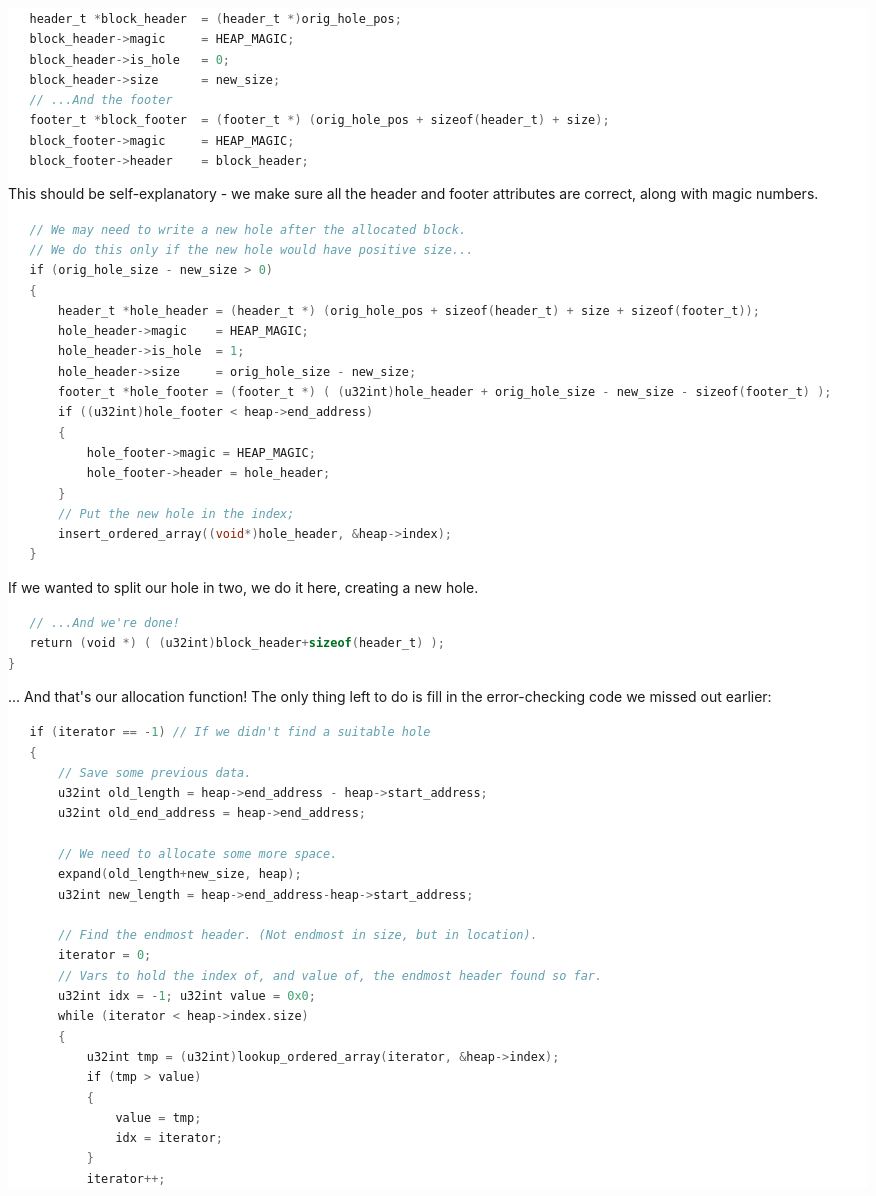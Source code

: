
 ```c
   header_t *block_header  = (header_t *)orig_hole_pos;
   block_header->magic     = HEAP_MAGIC;
   block_header->is_hole   = 0;
   block_header->size      = new_size;
   // ...And the footer
   footer_t *block_footer  = (footer_t *) (orig_hole_pos + sizeof(header_t) + size);
   block_footer->magic     = HEAP_MAGIC;
   block_footer->header    = block_header;
```
This should be self-explanatory - we make sure all the header and footer attributes are correct, along with magic numbers.
```c
   // We may need to write a new hole after the allocated block.
   // We do this only if the new hole would have positive size...
   if (orig_hole_size - new_size > 0)
   {
       header_t *hole_header = (header_t *) (orig_hole_pos + sizeof(header_t) + size + sizeof(footer_t));
       hole_header->magic    = HEAP_MAGIC;
       hole_header->is_hole  = 1;
       hole_header->size     = orig_hole_size - new_size;
       footer_t *hole_footer = (footer_t *) ( (u32int)hole_header + orig_hole_size - new_size - sizeof(footer_t) );
       if ((u32int)hole_footer < heap->end_address)
       {
           hole_footer->magic = HEAP_MAGIC;
           hole_footer->header = hole_header;
       }
       // Put the new hole in the index;
       insert_ordered_array((void*)hole_header, &heap->index);
   }
```
If we wanted to split our hole in two, we do it here, creating a new hole.
```c
   // ...And we're done!
   return (void *) ( (u32int)block_header+sizeof(header_t) );
}
```
... And that's our allocation function! The only thing left to do is fill in the error-checking code we missed out earlier:
```c
   if (iterator == -1) // If we didn't find a suitable hole
   {
       // Save some previous data.
       u32int old_length = heap->end_address - heap->start_address;
       u32int old_end_address = heap->end_address;

       // We need to allocate some more space.
       expand(old_length+new_size, heap);
       u32int new_length = heap->end_address-heap->start_address;

       // Find the endmost header. (Not endmost in size, but in location).
       iterator = 0;
       // Vars to hold the index of, and value of, the endmost header found so far.
       u32int idx = -1; u32int value = 0x0;
       while (iterator < heap->index.size)
       {
           u32int tmp = (u32int)lookup_ordered_array(iterator, &heap->index);
           if (tmp > value)
           {
               value = tmp;
               idx = iterator;
           }
           iterator++;
```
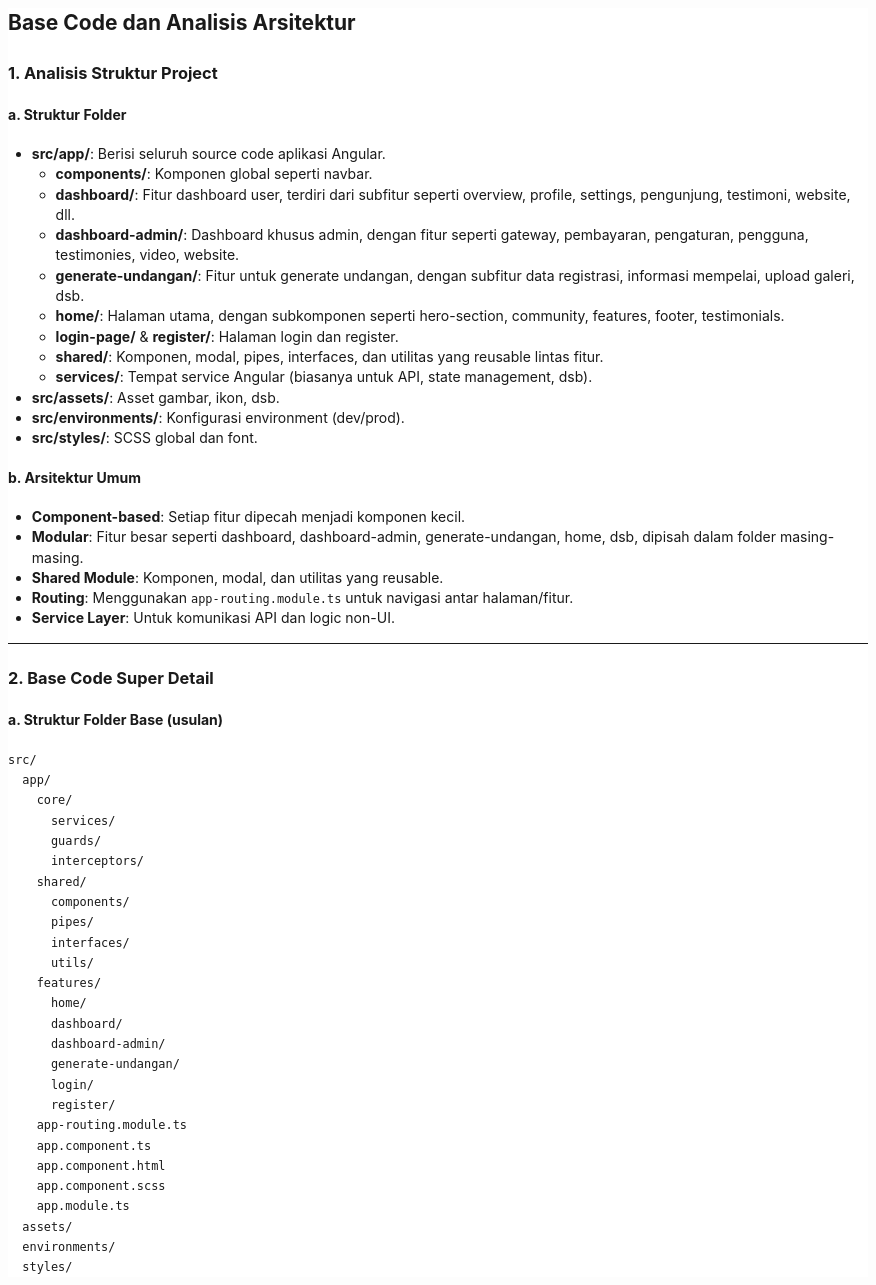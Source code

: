 ## Base Code dan Analisis Arsitektur

### 1. Analisis Struktur Project

#### a. Struktur Folder
- **src/app/**: Berisi seluruh source code aplikasi Angular.
  - **components/**: Komponen global seperti navbar.
  - **dashboard/**: Fitur dashboard user, terdiri dari subfitur seperti overview, profile, settings, pengunjung, testimoni, website, dll.
  - **dashboard-admin/**: Dashboard khusus admin, dengan fitur seperti gateway, pembayaran, pengaturan, pengguna, testimonies, video, website.
  - **generate-undangan/**: Fitur untuk generate undangan, dengan subfitur data registrasi, informasi mempelai, upload galeri, dsb.
  - **home/**: Halaman utama, dengan subkomponen seperti hero-section, community, features, footer, testimonials.
  - **login-page/** & **register/**: Halaman login dan register.
  - **shared/**: Komponen, modal, pipes, interfaces, dan utilitas yang reusable lintas fitur.
  - **services/**: Tempat service Angular (biasanya untuk API, state management, dsb).
- **src/assets/**: Asset gambar, ikon, dsb.
- **src/environments/**: Konfigurasi environment (dev/prod).
- **src/styles/**: SCSS global dan font.

#### b. Arsitektur Umum
- **Component-based**: Setiap fitur dipecah menjadi komponen kecil.
- **Modular**: Fitur besar seperti dashboard, dashboard-admin, generate-undangan, home, dsb, dipisah dalam folder masing-masing.
- **Shared Module**: Komponen, modal, dan utilitas yang reusable.
- **Routing**: Menggunakan `app-routing.module.ts` untuk navigasi antar halaman/fitur.
- **Service Layer**: Untuk komunikasi API dan logic non-UI.

---

### 2. Base Code Super Detail

#### a. Struktur Folder Base (usulan)

```
src/
  app/
    core/
      services/
      guards/
      interceptors/
    shared/
      components/
      pipes/
      interfaces/
      utils/
    features/
      home/
      dashboard/
      dashboard-admin/
      generate-undangan/
      login/
      register/
    app-routing.module.ts
    app.component.ts
    app.component.html
    app.component.scss
    app.module.ts
  assets/
  environments/
  styles/
```
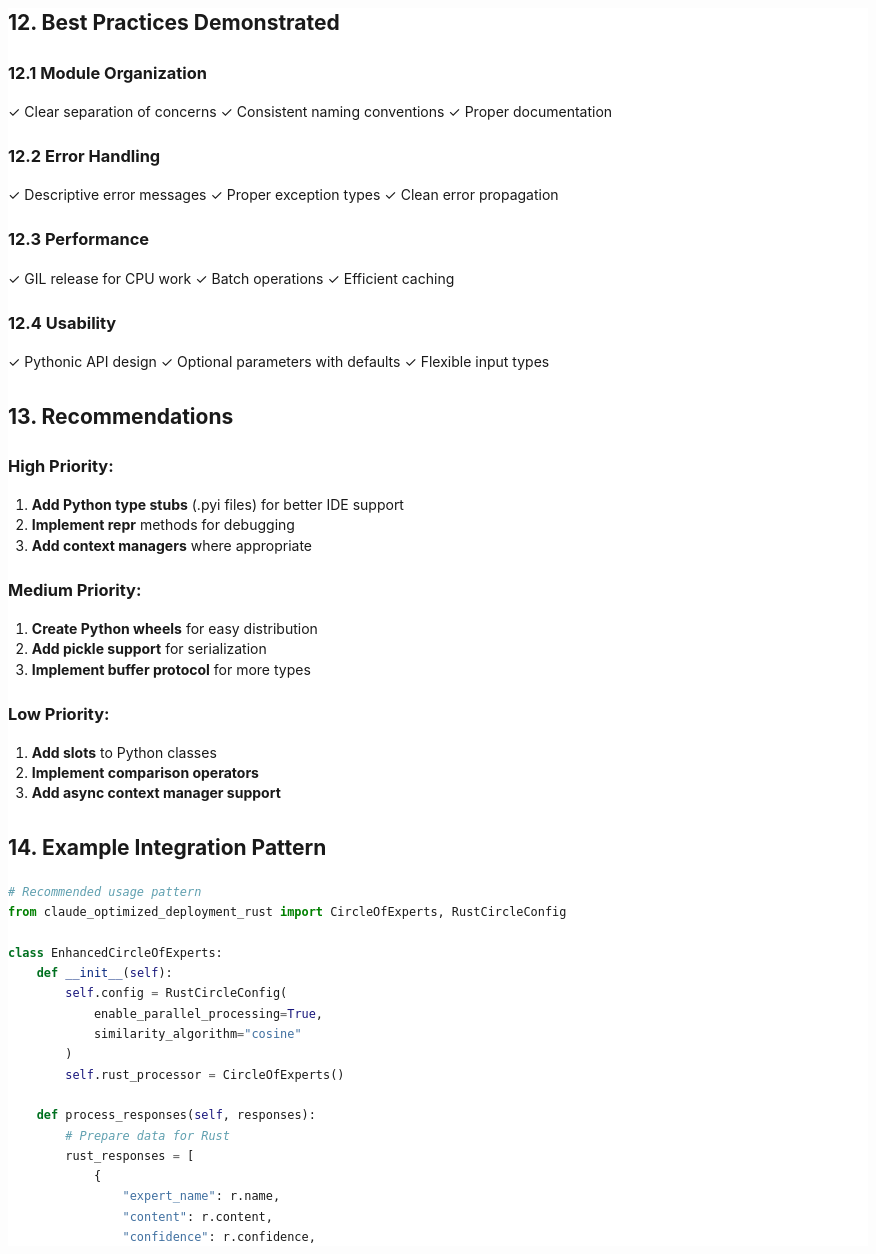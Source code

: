 ## 12. Best Practices Demonstrated

### 12.1 Module Organization
✓ Clear separation of concerns
✓ Consistent naming conventions
✓ Proper documentation

### 12.2 Error Handling
✓ Descriptive error messages
✓ Proper exception types
✓ Clean error propagation

### 12.3 Performance
✓ GIL release for CPU work
✓ Batch operations
✓ Efficient caching

### 12.4 Usability
✓ Pythonic API design
✓ Optional parameters with defaults
✓ Flexible input types

## 13. Recommendations

### High Priority:
1. **Add Python type stubs** (.pyi files) for better IDE support
2. **Implement __repr__** methods for debugging
3. **Add context managers** where appropriate

### Medium Priority:
1. **Create Python wheels** for easy distribution
2. **Add pickle support** for serialization
3. **Implement buffer protocol** for more types

### Low Priority:
1. **Add __slots__** to Python classes
2. **Implement comparison operators**
3. **Add async context manager support**

## 14. Example Integration Pattern

```python
# Recommended usage pattern
from claude_optimized_deployment_rust import CircleOfExperts, RustCircleConfig

class EnhancedCircleOfExperts:
    def __init__(self):
        self.config = RustCircleConfig(
            enable_parallel_processing=True,
            similarity_algorithm="cosine"
        )
        self.rust_processor = CircleOfExperts()
    
    def process_responses(self, responses):
        # Prepare data for Rust
        rust_responses = [
            {
                "expert_name": r.name,
                "content": r.content,
                "confidence": r.confidence,
```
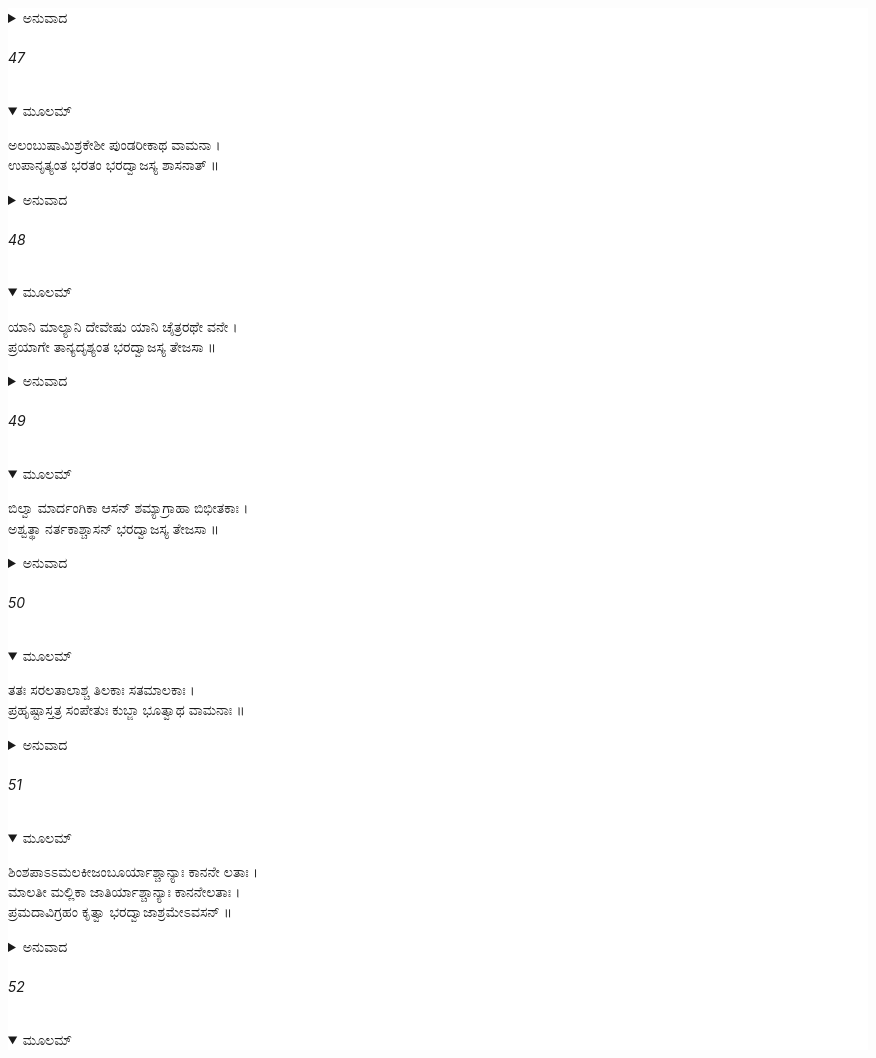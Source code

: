 <details><summary>ಅನುವಾದ</summary></details>

###### 47


<details open><summary>ಮೂಲಮ್</summary>

ಅಲಂಬುಷಾಮಿಶ್ರಕೇಶೀ ಪುಂಡರೀಕಾಥ ವಾಮನಾ ।  
ಉಪಾನೃತ್ಯಂತ ಭರತಂ ಭರದ್ವಾಜಸ್ಯ ಶಾಸನಾತ್ ॥
</details>

<details><summary>ಅನುವಾದ</summary></details>

###### 48


<details open><summary>ಮೂಲಮ್</summary>

ಯಾನಿ ಮಾಲ್ಯಾನಿ ದೇವೇಷು ಯಾನಿ ಚೈತ್ರರಥೇ ವನೇ ।  
ಪ್ರಯಾಗೇ ತಾನ್ಯದೃಶ್ಯಂತ ಭರದ್ವಾಜಸ್ಯ ತೇಜಸಾ ॥
</details>

<details><summary>ಅನುವಾದ</summary></details>

###### 49


<details open><summary>ಮೂಲಮ್</summary>

ಬಿಲ್ವಾ ಮಾರ್ದಂಗಿಕಾ ಆಸನ್ ಶಮ್ಯಾಗ್ರಾಹಾ ಬಿಭೀತಕಾಃ ।  
ಅಶ್ವತ್ಥಾ ನರ್ತಕಾಶ್ಚಾಸನ್ ಭರದ್ವಾಜಸ್ಯ ತೇಜಸಾ ॥
</details>

<details><summary>ಅನುವಾದ</summary></details>

###### 50


<details open><summary>ಮೂಲಮ್</summary>

ತತಃ ಸರಲತಾಲಾಶ್ಚ ತಿಲಕಾಃ ಸತಮಾಲಕಾಃ ।  
ಪ್ರಹೃಷ್ಟಾಸ್ತತ್ರ ಸಂಪೇತುಃ ಕುಬ್ಜಾ ಭೂತ್ವಾಥ ವಾಮನಾಃ ॥
</details>

<details><summary>ಅನುವಾದ</summary></details>

###### 51


<details open><summary>ಮೂಲಮ್</summary>

ಶಿಂಶಪಾಽಽಮಲಕೀಜಂಬೂರ್ಯಾಶ್ಚಾನ್ಯಾಃ ಕಾನನೇ ಲತಾಃ ।  
ಮಾಲತೀ ಮಲ್ಲಿಕಾ ಜಾತಿರ್ಯಾಶ್ಚಾನ್ಯಾಃ ಕಾನನೇಲತಾಃ ।  
ಪ್ರಮದಾವಿಗ್ರಹಂ ಕೃತ್ವಾ ಭರದ್ವಾಜಾಶ್ರಮೇಽವಸನ್ ॥
</details>

<details><summary>ಅನುವಾದ</summary></details>

###### 52


<details open><summary>ಮೂಲಮ್</summary>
== == ==
REQUIRED ACTION – Filter on the word "components": copy each matching line from the entries above.

FINISHED EXERCISE –
  - **components/**: Komponen global seperti navbar.
      components/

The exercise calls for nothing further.